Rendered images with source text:
════════════════

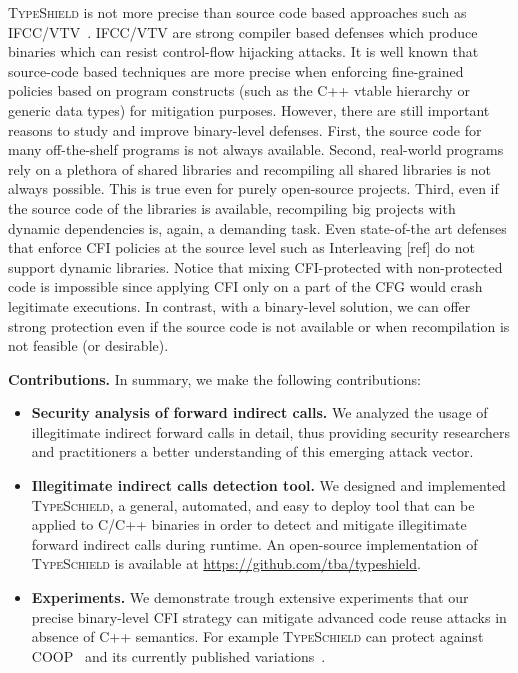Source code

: \textsc{TypeShield} is not more precise than source code based
approaches such as IFCC/VTV~\cite{vtv:tice}.
IFCC/VTV are strong compiler based defenses which produce binaries which can resist control-flow
hijacking attacks. It is well known that source-code based techniques are more precise 
when enforcing fine-grained policies based on program constructs (such as
the C++ vtable hierarchy or generic data types) for mitigation
purposes. However, there are still important reasons to study
and improve binary-level defenses. First, the source code
for many off-the-shelf programs is not always available.
Second, real-world programs rely on a plethora of shared
libraries and recompiling all shared libraries is not always
possible. This is true even for purely open-source projects.
Third, even if the source code of the libraries is
available, recompiling big projects with dynamic dependencies is, 
again, a demanding task. Even state-of-the art
defenses that enforce CFI policies at the source level such
as Interleaving [ref] do not support dynamic libraries.
Notice that mixing CFI-protected with non-protected code is impossible since
applying CFI only on a part of the CFG would crash legitimate executions.
In contrast, with a binary-level solution, we
can offer strong protection even if the source code is not
available or when recompilation is not feasible (or desirable).


\textbf{Contributions.} In summary, we make the following contributions:
\label{Contribution}
\begin{itemize}
 \item \textbf{Security analysis of forward indirect calls.} 
 We analyzed the usage of illegitimate indirect forward calls in detail,
 thus providing security researchers and
practitioners a better understanding of this emerging
attack vector.

 \item \textbf{Illegitimate indirect calls detection tool.}
 We designed and implemented \textsc{TypeSchield}, a general, automated, and easy to deploy tool
 that can be applied to C/C++ binaries in order to detect and mitigate illegitimate forward indirect calls 
 during runtime. An open-source implementation of \textsc{TypeSchield} is available at \url{https://github.com/tba/typeshield}.
 
 \item \textbf{Experiments.} We demonstrate trough extensive experiments that our precise
 binary-level CFI strategy can mitigate advanced code reuse attacks in absence of C++ semantics.
 For example \textsc{TypeSchield} can protect against COOP~\cite{schuster:coop} and its currently published 
 variations~\cite{ctf:coop, crane:readactor++, loop:oriented, subversive-c:lettner}.
  
\end{itemize}

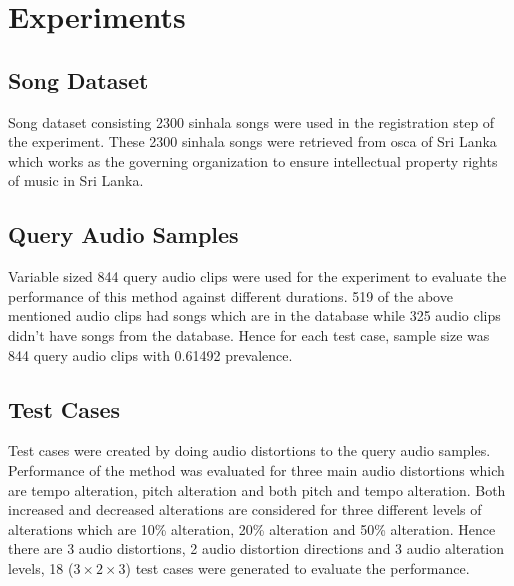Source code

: \section{Experiments}
\label{section:experiments}

\subsection{Song Dataset}
Song dataset consisting 2300 sinhala songs were used in the registration step of the experiment. These 2300 sinhala songs were retrieved from
\ac{osca} of Sri Lanka which works as the governing organization to ensure intellectual property rights of music in Sri Lanka. 

\subsection{Query Audio Samples}
Variable sized 844 query audio clips were used for the experiment to evaluate the performance of this method
against different durations. 519 of the above mentioned audio clips had songs which are in the database while 325 audio clips didn't have songs from 
the database. Hence for each test case, sample size was 844 query audio clips with 0.61492 prevalence.    

\subsection{Test Cases}
Test cases were created by doing audio distortions to the query audio samples. Performance of the method was evaluated for three main audio distortions
which are tempo alteration, pitch alteration and both pitch and tempo alteration. Both increased and decreased alterations are considered for three different
levels of alterations which are 10\% alteration, 20\% alteration and 50\% alteration. Hence there are 3 audio distortions, 2 audio distortion directions and
3 audio alteration levels, 18 (\(3 \times 2 \times 3\)) test cases were generated to evaluate the performance. 


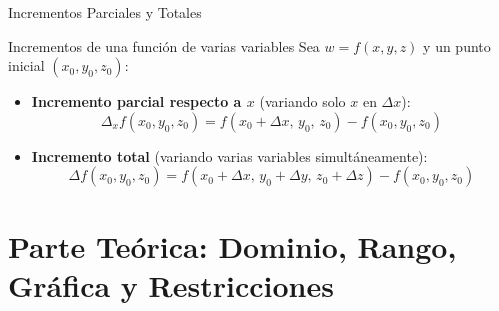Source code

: \documentclass[aspectratio=169,10pt]{beamer}
\begin{document}
\begin{frame}{Incrementos Parciales y Totales}
  \begin{block}{Incrementos de una función de varias variables}
    Sea $w = f(x, y, z)$ y un punto inicial $(x_0, y_0, z_0)$:
    \begin{itemize}
      \item \textbf{Incremento parcial respecto a $x$} (variando solo $x$ en $\Delta x$):
        \[
          \Delta_x f(x_0, y_0, z_0) = f(x_0 + \Delta x,\, y_0,\, z_0) - f(x_0, y_0, z_0)
        \]
      \item \textbf{Incremento total} (variando varias variables simultáneamente):
        \[
          \Delta f(x_0, y_0, z_0) = f(x_0 + \Delta x,\, y_0 + \Delta y,\, z_0 + \Delta z) - f(x_0, y_0, z_0)
        \]
    \end{itemize}
  \end{block}
  \vfill
\end{frame}

\section{Parte Teórica: Dominio, Rango, Gráfica y Restricciones}
\end{document}
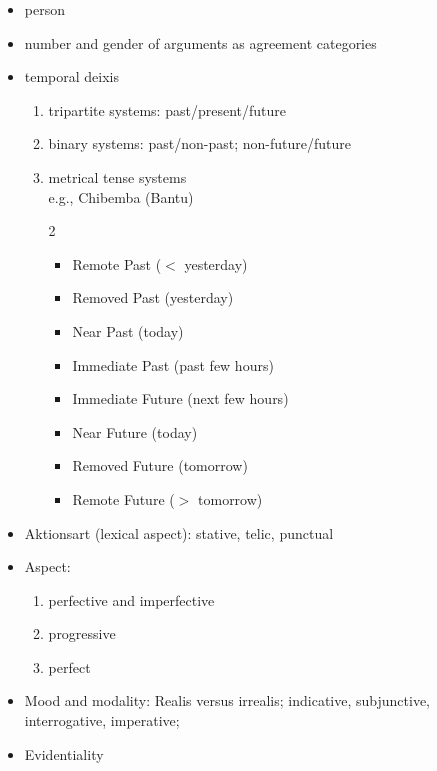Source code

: \documentclass[a4paper,landscape,headrule,footrule]{foils}
\begin{document}
  \begin{itemize}
  \item
    person
  \item
  number and gender of arguments as agreement categories
  \item
 temporal deixis
\begin{enumerate}
	\item tripartite systems: past/present/future
    	\item binary systems: past/non-past; non-future/future
    	\item metrical tense systems
    \\  e.g., Chibemba (Bantu) 
  \begin{multicols}{2}
  \begin{itemize}
  \item  Remote Past ($<$ yesterday)
  \item  Removed Past (yesterday)
  \item  Near Past (today)
  \item  Immediate Past (past few hours)
  \item Immediate Future (next few hours)
  \item Near Future (today)
  \item Removed Future (tomorrow)
  \item Remote Future ($>$ tomorrow)
  \end{itemize}
\end{multicols}  
\end{enumerate}      \newpage
  \item
Aktionsart (lexical aspect): stative, telic, punctual
  \item
Aspect:
\begin{enumerate}
	\item perfective and imperfective
	\item progressive
	\item perfect
\end{enumerate}
\item
Mood and modality:  Realis versus irrealis; indicative, subjunctive, interrogative, imperative;
\item
Evidentiality
  \end{itemize}

\end{document}
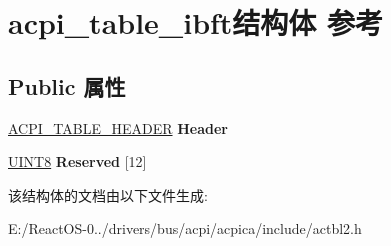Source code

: \hypertarget{structacpi__table__ibft}{}\section{acpi\+\_\+table\+\_\+ibft结构体 参考}
\label{structacpi__table__ibft}
\subsection*{Public 属性}
\begin{DoxyCompactItemize}
\item 
\mbox{\label{structacpi__table__ibft_a068a23e81067ac2b39578468f9d1e1c5}} 
\hyperlink{structacpi__table__header}{A\+C\+P\+I\+\_\+\+T\+A\+B\+L\+E\+\_\+\+H\+E\+A\+D\+ER} {\bfseries Header}
\item 
\mbox{\label{structacpi__table__ibft_a8f3ca1afba15c5ebade48c8b8403bf56}} 
\hyperlink{_processor_bind_8h_ab27e9918b538ce9d8ca692479b375b6a}{U\+I\+N\+T8} {\bfseries Reserved} \mbox{[}12\mbox{]}
\end{DoxyCompactItemize}


该结构体的文档由以下文件生成\+:\begin{DoxyCompactItemize}
\item 
E\+:/\+React\+O\+S-\/0../drivers/bus/acpi/acpica/include/actbl2.\+h\end{DoxyCompactItemize}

════════════════

- **Instructions to follow**: Repeat the entries above exactly as written, but not their pictures.

- **Exercise answer**:
Source code

: \textsc{TypeShield} is not more precise than source code based
approaches such as IFCC/VTV~\cite{vtv:tice}.
IFCC/VTV are strong compiler based defenses which produce binaries which can resist control-flow
hijacking attacks. It is well known that source-code based techniques are more precise 
when enforcing fine-grained policies based on program constructs (such as
the C++ vtable hierarchy or generic data types) for mitigation
purposes. However, there are still important reasons to study
and improve binary-level defenses. First, the source code
for many off-the-shelf programs is not always available.
Second, real-world programs rely on a plethora of shared
libraries and recompiling all shared libraries is not always
possible. This is true even for purely open-source projects.
Third, even if the source code of the libraries is
available, recompiling big projects with dynamic dependencies is, 
again, a demanding task. Even state-of-the art
defenses that enforce CFI policies at the source level such
as Interleaving [ref] do not support dynamic libraries.
Notice that mixing CFI-protected with non-protected code is impossible since
applying CFI only on a part of the CFG would crash legitimate executions.
In contrast, with a binary-level solution, we
can offer strong protection even if the source code is not
available or when recompilation is not feasible (or desirable).


\textbf{Contributions.} In summary, we make the following contributions:
\label{Contribution}
\begin{itemize}
 \item \textbf{Security analysis of forward indirect calls.} 
 We analyzed the usage of illegitimate indirect forward calls in detail,
 thus providing security researchers and
practitioners a better understanding of this emerging
attack vector.

 \item \textbf{Illegitimate indirect calls detection tool.}
 We designed and implemented \textsc{TypeSchield}, a general, automated, and easy to deploy tool
 that can be applied to C/C++ binaries in order to detect and mitigate illegitimate forward indirect calls 
 during runtime. An open-source implementation of \textsc{TypeSchield} is available at \url{https://github.com/tba/typeshield}.
 
 \item \textbf{Experiments.} We demonstrate trough extensive experiments that our precise
 binary-level CFI strategy can mitigate advanced code reuse attacks in absence of C++ semantics.
 For example \textsc{TypeSchield} can protect against COOP~\cite{schuster:coop} and its currently published 
 variations~\cite{ctf:coop, crane:readactor++, loop:oriented, subversive-c:lettner}.
  
\end{itemize}

Source code

: \section{Experiments}
\label{section:experiments}

\subsection{Song Dataset}
Song dataset consisting 2300 sinhala songs were used in the registration step of the experiment. These 2300 sinhala songs were retrieved from
\ac{osca} of Sri Lanka which works as the governing organization to ensure intellectual property rights of music in Sri Lanka. 

\subsection{Query Audio Samples}
Variable sized 844 query audio clips were used for the experiment to evaluate the performance of this method
against different durations. 519 of the above mentioned audio clips had songs which are in the database while 325 audio clips didn't have songs from 
the database. Hence for each test case, sample size was 844 query audio clips with 0.61492 prevalence.    

\subsection{Test Cases}
Test cases were created by doing audio distortions to the query audio samples. Performance of the method was evaluated for three main audio distortions
which are tempo alteration, pitch alteration and both pitch and tempo alteration. Both increased and decreased alterations are considered for three different
levels of alterations which are 10\% alteration, 20\% alteration and 50\% alteration. Hence there are 3 audio distortions, 2 audio distortion directions and
3 audio alteration levels, 18 (\(3 \times 2 \times 3\)) test cases were generated to evaluate the performance. 


Source code

: \documentclass[aspectratio=169,10pt]{beamer}
\begin{document}
\begin{frame}{Incrementos Parciales y Totales}
  \begin{block}{Incrementos de una función de varias variables}
    Sea $w = f(x, y, z)$ y un punto inicial $(x_0, y_0, z_0)$:
    \begin{itemize}
      \item \textbf{Incremento parcial respecto a $x$} (variando solo $x$ en $\Delta x$):
        \[
          \Delta_x f(x_0, y_0, z_0) = f(x_0 + \Delta x,\, y_0,\, z_0) - f(x_0, y_0, z_0)
        \]
      \item \textbf{Incremento total} (variando varias variables simultáneamente):
        \[
          \Delta f(x_0, y_0, z_0) = f(x_0 + \Delta x,\, y_0 + \Delta y,\, z_0 + \Delta z) - f(x_0, y_0, z_0)
        \]
    \end{itemize}
  \end{block}
  \vfill
\end{frame}

\section{Parte Teórica: Dominio, Rango, Gráfica y Restricciones}
\end{document}
Source code

: \documentclass[a4paper,landscape,headrule,footrule]{foils}
\begin{document}
  \begin{itemize}
  \item
    person
  \item
  number and gender of arguments as agreement categories
  \item
 temporal deixis
\begin{enumerate}
	\item tripartite systems: past/present/future
    	\item binary systems: past/non-past; non-future/future
    	\item metrical tense systems
    \\  e.g., Chibemba (Bantu) 
  \begin{multicols}{2}
  \begin{itemize}
  \item  Remote Past ($<$ yesterday)
  \item  Removed Past (yesterday)
  \item  Near Past (today)
  \item  Immediate Past (past few hours)
  \item Immediate Future (next few hours)
  \item Near Future (today)
  \item Removed Future (tomorrow)
  \item Remote Future ($>$ tomorrow)
  \end{itemize}
\end{multicols}  
\end{enumerate}      \newpage
  \item
Aktionsart (lexical aspect): stative, telic, punctual
  \item
Aspect:
\begin{enumerate}
	\item perfective and imperfective
	\item progressive
	\item perfect
\end{enumerate}
\item
Mood and modality:  Realis versus irrealis; indicative, subjunctive, interrogative, imperative;
\item
Evidentiality
  \end{itemize}

\end{document}
Source code

: \hypertarget{structacpi__table__ibft}{}\section{acpi\+\_\+table\+\_\+ibft结构体 参考}
\label{structacpi__table__ibft}
\subsection*{Public 属性}
\begin{DoxyCompactItemize}
\item 
\mbox{\label{structacpi__table__ibft_a068a23e81067ac2b39578468f9d1e1c5}} 
\hyperlink{structacpi__table__header}{A\+C\+P\+I\+\_\+\+T\+A\+B\+L\+E\+\_\+\+H\+E\+A\+D\+ER} {\bfseries Header}
\item 
\mbox{\label{structacpi__table__ibft_a8f3ca1afba15c5ebade48c8b8403bf56}} 
\hyperlink{_processor_bind_8h_ab27e9918b538ce9d8ca692479b375b6a}{U\+I\+N\+T8} {\bfseries Reserved} \mbox{[}12\mbox{]}
\end{DoxyCompactItemize}


该结构体的文档由以下文件生成\+:\begin{DoxyCompactItemize}
\item 
E\+:/\+React\+O\+S-\/0../drivers/bus/acpi/acpica/include/actbl2.\+h\end{DoxyCompactItemize}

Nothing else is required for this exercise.